[Opening Exercise input section]
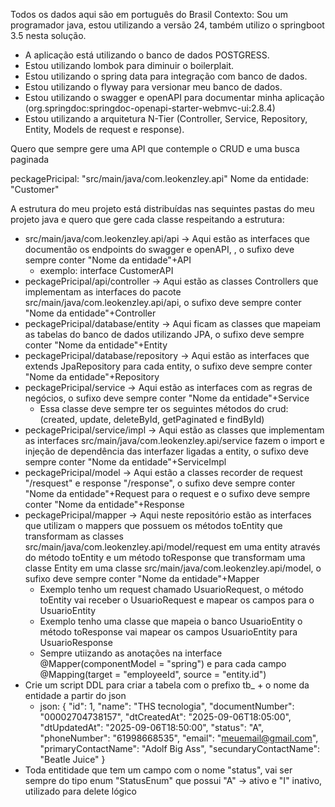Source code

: 
Todos os dados aqui são em português do Brasil
Contexto:
Sou um programador java, estou utilizando a versão 24, também utilizo o springboot 3.5 nesta solução.
- A aplicação está utilizando o banco de dados POSTGRESS.
- Estou utilizando lombok para diminuir o boilerplait.
- Estou utilizando o spring data para integração com banco de dados.
- Estou utilizando o flyway para versionar meu banco de dados.
- Estou utilizando o swagger e openAPI para documentar minha aplicação (org.springdoc:springdoc-openapi-starter-webmvc-ui:2.8.4)
- Estou utilizando a arquitetura N-Tier (Controller, Service, Repository, Entity, Models de request e response).

Quero que sempre gere uma API que contemple o CRUD e uma busca paginada

peckagePricipal: "src/main/java/com.leokenzley.api"
Nome da entidade: "Customer" 

A estrutura do meu projeto está distribuídas nas sequintes pastas do meu projeto java e quero que gere cada classe respeitando a estrutura:
- src/main/java/com.leokenzley.api/api -> Aqui estão as interfaces que documentão os endpoints do swagger e openAPI, , o sufixo deve sempre conter "Nome da entidade"+API
  - exemplo: interface CustomerAPI
- peckagePricipal/api/controller -> Aqui estão as classes Controllers que implementam as interfaces do pacote src/main/java/com.leokenzley.api/api, o sufixo deve sempre conter "Nome da entidade"+Controller
- peckagePricipal/database/entity -> Aqui ficam as classes que mapeiam as tabelas do banco de dados utilizando JPA, o sufixo deve sempre conter "Nome da entidade"+Entity
- peckagePricipal/database/repository -> Aqui estão as interfaces que extends JpaRepository para cada entity, o sufixo deve sempre conter "Nome da entidade"+Repository 
- peckagePricipal/service -> Aqui estão as interfaces com as regras de negócios, o sufixo deve sempre conter "Nome da entidade"+Service
  - Essa classe deve sempre ter os seguintes métodos do crud: (created, update, deleteById, getPaginated e findById)
- peckagePricipal/service/impl -> Aqui estão as classes que implementam as interfaces src/main/java/com.leokenzley.api/service fazem o import e injeção de dependência das interfazer ligadas a entity, o sufixo deve sempre conter "Nome da entidade"+ServiceImpl
- peckagePricipal/model -> Aqui estão a classes recorder de request "/resquest" e response "/response", o sufixo deve sempre conter "Nome da entidade"+Request para o request e o sufixo deve sempre conter "Nome da entidade"+Response
- peckagePricipal/mapper -> Aqui neste repositório estão as interfaces que utilizam o mappers que possuem os métodos toEntity que transformam as classes src/main/java/com.leokenzley.api/model/request em uma entity através do método toEntity e um método toResponse que transformam uma classe Entity em uma classe src/main/java/com.leokenzley.api/model, o sufixo deve sempre conter "Nome da entidade"+Mapper
  - Exemplo tenho um request chamado UsuarioRequest, o método toEntity vai receber o UsuarioRequest e mapear os campos para o UsuarioEntity
  - Exemplo tenho uma classe que mapeia o banco UsuarioEntity o método toResponse vai mapear os campos UsuarioEntity para UsuarioResponse
  - Sempre utiizando as anotações na interface    @Mapper(componentModel = "spring") e para cada campo  @Mapping(target = "employeeId", source = "entity.id")
- Crie um script DDL para criar a tabela com o prefixo tb_ + o nome da entidade a partir do json 
  - json:
    {
    "id": 1,
    "name": "THS tecnologia",
    "documentNumber": "00002704738157",
    "dtCreatedAt": "2025-09-06T18:05:00",
    "dtUpdatedAt": "2025-09-06T18:50:00",
    "status": "A",
    "phoneNumber": "61998668535",
    "email": "meuemail@gmail.com",
    "primaryContactName": "Adolf Big Ass",
    "secundaryContactName": "Beatle Juice"
    }
- Toda entitidade que tem um campo com o nome "status", vai ser sempre do tipo enum "StatusEnum" que possui "A" -> ativo e "I" inativo, utilizado para delete lógico
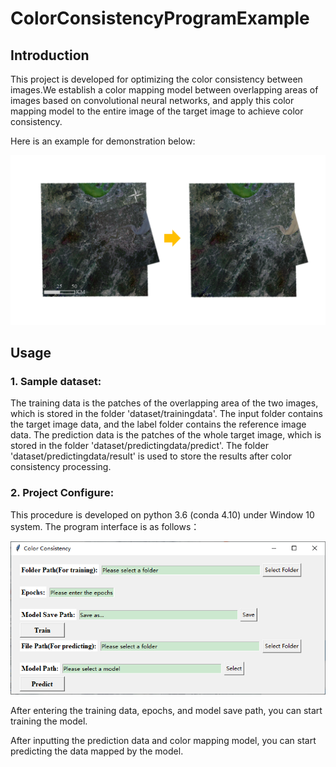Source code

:# ColorConsistencyProgramExample

## Introduction

This project is developed for optimizing the color consistency between images.We establish a color mapping model between overlapping areas of images based on convolutional neural networks, and apply this color mapping model to the entire image of the target image to achieve color consistency.

Here is an example for demonstration below:

<img src="example.png" width="900px"/>

## Usage

### 1. Sample dataset:
The training data is the patches of the overlapping area of the two images, which is stored in the folder 'dataset/trainingdata'. The input folder contains the target image data, and the label folder contains the reference image data.
The prediction data is the patches of the whole target image, which is stored in the folder 'dataset/predictingdata/predict'.
The folder 'dataset/predictingdata/result' is used to store the results after color consistency processing.

### 2. Project Configure:
This procedure is developed on python 3.6 (conda 4.10) under Window 10 system.
The program interface is as follows：

<img src="Program interface diagram.png" width="900px"/>

After entering the training data, epochs, and model save path, you can start training the model.

After inputting the prediction data and color mapping model, you can start predicting the data mapped by the model.
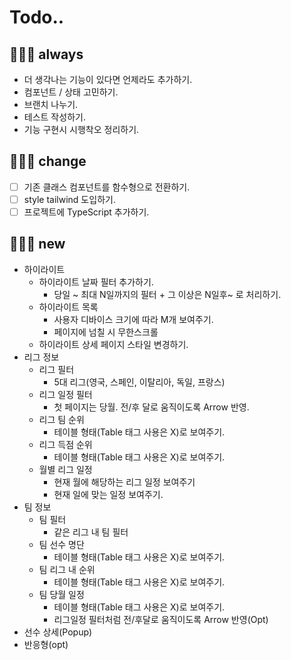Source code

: # Todo..

## 👨🏻‍💻 always
- 더 생각나는 기능이 있다면 언제라도 추가하기.
- 컴포넌트 / 상태 고민하기.
- 브랜치 나누기.
- 테스트 작성하기.
- 기능 구현시 시행착오 정리하기.

## 👨🏻‍💻 change
- [ ] 기존 클래스 컴포넌트를 함수형으로 전환하기.
- [ ] style tailwind 도입하기.
- [ ] 프로젝트에 TypeScript 추가하기.

## 👨🏻‍💻 new
- 하이라이트
  - 하이라이트 날짜 필터 추가하기.
    - 당일 ~ 최대 N일까지의 필터 + 그 이상은 N일후~ 로 처리하기.
  - 하이라이트 목록
    - 사용자 디바이스 크기에 따라 M개 보여주기.
    - 페이지에 넘칠 시 무한스크롤
  - 하이라이트 상세 페이지 스타일 변경하기.
- 리그 정보
  - 리그 필터
    - 5대 리그(영국, 스페인, 이탈리아, 독일, 프랑스)
  - 리그 일정 필터
    - 첫 페이지는 당월. 전/후 달로 움직이도록 Arrow 반영.
  - 리그 팀 순위
    - 테이블 형태(Table 태그 사용은 X)로 보여주기.
  - 리그 득점 순위
    - 테이블 형태(Table 태그 사용은 X)로 보여주기.
  - 월별 리그 일정
    - 현재 월에 해당하는 리그 일정 보여주기
    - 현재 일에 맞는 일정 보여주기.
- 팀 정보
  - 팀 필터
    - 같은 리그 내 팀 필터
  - 팀 선수 명단
    - 테이블 형태(Table 태그 사용은 X)로 보여주기.
  - 팀 리그 내 순위
    - 테이블 형태(Table 태그 사용은 X)로 보여주기.
  - 팀 당월 일정
    - 테이블 형태(Table 태그 사용은 X)로 보여주기.
    - 리그일정 필터처럼 전/후달로 움직이도록 Arrow 반영(Opt)
- 선수 상세(Popup)
- 반응형(opt)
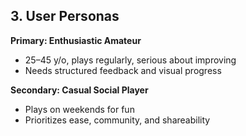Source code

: ## **3. User Personas**

**Primary: Enthusiastic Amateur**

- 25–45 y/o, plays regularly, serious about improving
- Needs structured feedback and visual progress

**Secondary: Casual Social Player**

- Plays on weekends for fun
- Prioritizes ease, community, and shareability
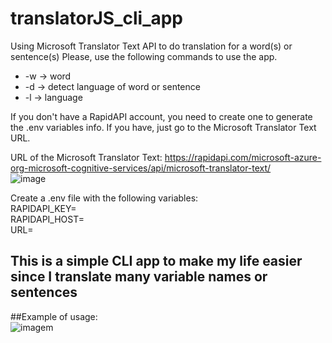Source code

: # translatorJS_cli_app
Using Microsoft Translator Text API to do translation for a word(s) or sentence(s)
Please, use the following commands to use the app. 
- -w -> word
- -d -> detect language of word or sentence
- -l -> language

If you don't have a RapidAPI account, you need to create one to generate the .env variables info.
If you have, just go to the Microsoft Translator Text URL.

URL of the Microsoft Translator Text:
https://rapidapi.com/microsoft-azure-org-microsoft-cognitive-services/api/microsoft-translator-text/
<br>
![image](https://user-images.githubusercontent.com/48599344/140662618-f67a71fa-2720-4adf-a340-a661f6ccde11.png)

Create a .env file with the following variables:
<br>RAPIDAPI_KEY=<Rapidapi key>
<br>RAPIDAPI_HOST=<Rapidapi host value>
<br>URL=<URL of the Microsoft API>
  
## This is a simple CLI app to make my life easier since I translate many variable names or sentences

##Example of usage:
  <br>
  ![imagem](https://user-images.githubusercontent.com/48599344/141295805-12963d3c-024a-4461-918a-0a54a67e5e22.png)

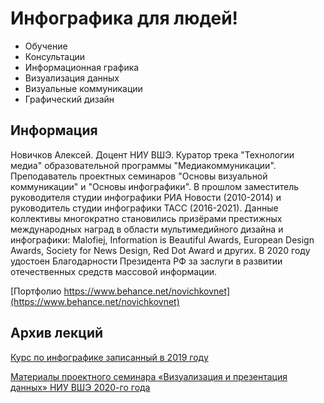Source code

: # Инфографика для людей!

- Обучение
- Консультации
- Информационная графика
- Визуализация данных
- Визуальные коммуникации
- Графический дизайн

## Информация

Новичков Алексей. Доцент НИУ ВШЭ. Куратор трека "Технологии медиа" образовательной программы "Медиакоммуникации". Преподаватель проектных семинаров "Основы визуальной коммуникации" и "Основы инфографики". В прошлом заместитель руководителя студии инфографики РИА Новости (2010-2014) и руководитель студии инфографики ТАСС (2016-2021). Данные коллективы многократно становились призёрами престижных международных наград в области мультимедийного дизайна и инфографики: Malofiej, Information is Beautiful Awards, European Design Awards, Society for News Design, Red Dot Award и других. В 2020 году удостоен Благодарности Президента РФ за заслуги в развитии отечественных средств массовой информации.

[Портфолио https://www.behance.net/novichkovnet](https://www.behance.net/novichkovnet)

## Архив лекций

[Курс по инфографике записанный в 2019 году](https://www.youtube.com/playlist?list=PLWRngzwNyOI6OtmEuveDE9g-Mz9tpv_XM)

[Материалы проектного семинара «Визуализация и презентация данных» НИУ ВШЭ 2020-го года](https://youtube.com/playlist?list=PLWRngzwNyOI4PrgYsrgGg4rQeSVBy1rCF)
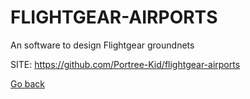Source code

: # FLIGHTGEAR-AIRPORTS
 
 An software to design Flightgear groundnets
 
 SITE: https://github.com/Portree-Kid/flightgear-airports

 [Go back](https://portable-linux-apps.github.io/apps.html)
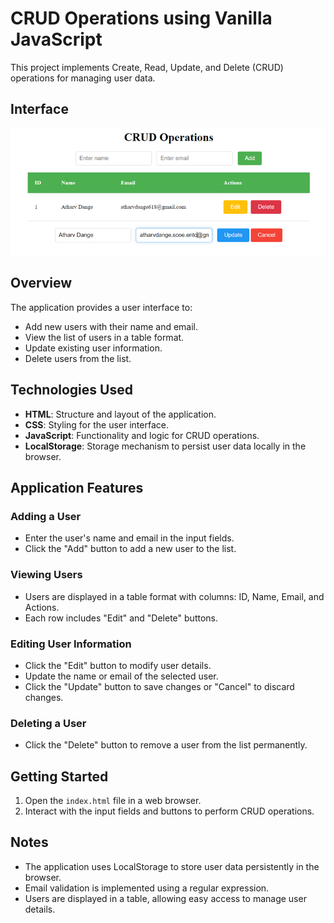 # CRUD Operations using Vanilla JavaScript

This project implements Create, Read, Update, and Delete (CRUD) operations for managing user data.

## Interface
![image](ui.png)

## Overview

The application provides a user interface to:

- Add new users with their name and email.
- View the list of users in a table format.
- Update existing user information.
- Delete users from the list.

## Technologies Used

- **HTML**: Structure and layout of the application.
- **CSS**: Styling for the user interface.
- **JavaScript**: Functionality and logic for CRUD operations.
- **LocalStorage**: Storage mechanism to persist user data locally in the browser.

## Application Features

### Adding a User

- Enter the user's name and email in the input fields.
- Click the "Add" button to add a new user to the list.

### Viewing Users

- Users are displayed in a table format with columns: ID, Name, Email, and Actions.
- Each row includes "Edit" and "Delete" buttons.

### Editing User Information

- Click the "Edit" button to modify user details.
- Update the name or email of the selected user.
- Click the "Update" button to save changes or "Cancel" to discard changes.

### Deleting a User

- Click the "Delete" button to remove a user from the list permanently.

## Getting Started

1. Open the `index.html` file in a web browser.
2. Interact with the input fields and buttons to perform CRUD operations.

## Notes

- The application uses LocalStorage to store user data persistently in the browser.
- Email validation is implemented using a regular expression.
- Users are displayed in a table, allowing easy access to manage user details.

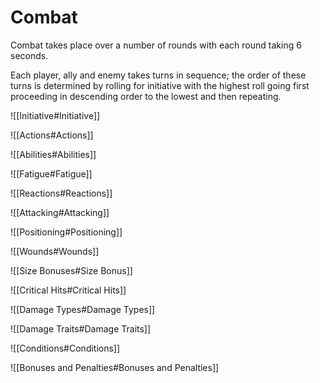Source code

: # Combat

Combat takes place over a number of rounds with each round taking 6 seconds. 

Each player, ally and enemy takes turns in sequence; the order of these turns is determined by rolling for initiative with the highest roll going first proceeding in descending order to the lowest and then repeating.

![[Initiative#Initiative]]

![[Actions#Actions]]

![[Abilities#Abilities]]

![[Fatigue#Fatigue]]

![[Reactions#Reactions]]

![[Attacking#Attacking]]

![[Positioning#Positioning]]
  
![[Wounds#Wounds]]

![[Size Bonuses#Size Bonus]]

![[Critical Hits#Critical Hits]]

![[Damage Types#Damage Types]]

![[Damage Traits#Damage Traits]]
  
![[Conditions#Conditions]]

![[Bonuses and Penalties#Bonuses and Penalties]]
[Closing Exercise input section]
# Exercise brief:
Go back to the listing above and reproduce, exactly, the stretch from the line bearing "- -d -> detect language of word or sentence" through the line bearing "## Информация", without its pictures.

# Answer to this problem:
- -d -> detect language of word or sentence
- -l -> language

If you don't have a RapidAPI account, you need to create one to generate the .env variables info.
If you have, just go to the Microsoft Translator Text URL.

URL of the Microsoft Translator Text:
https://rapidapi.com/microsoft-azure-org-microsoft-cognitive-services/api/microsoft-translator-text/
<br>
![image](https://user-images.githubusercontent.com/48599344/140662618-f67a71fa-2720-4adf-a340-a661f6ccde11.png)

Create a .env file with the following variables:
<br>RAPIDAPI_KEY=<Rapidapi key>
<br>RAPIDAPI_HOST=<Rapidapi host value>
<br>URL=<URL of the Microsoft API>
  
## This is a simple CLI app to make my life easier since I translate many variable names or sentences

##Example of usage:
  <br>
  ![imagem](https://user-images.githubusercontent.com/48599344/141295805-12963d3c-024a-4461-918a-0a54a67e5e22.png)

Source code

: # Инфографика для людей!

- Обучение
- Консультации
- Информационная графика
- Визуализация данных
- Визуальные коммуникации
- Графический дизайн

## Информация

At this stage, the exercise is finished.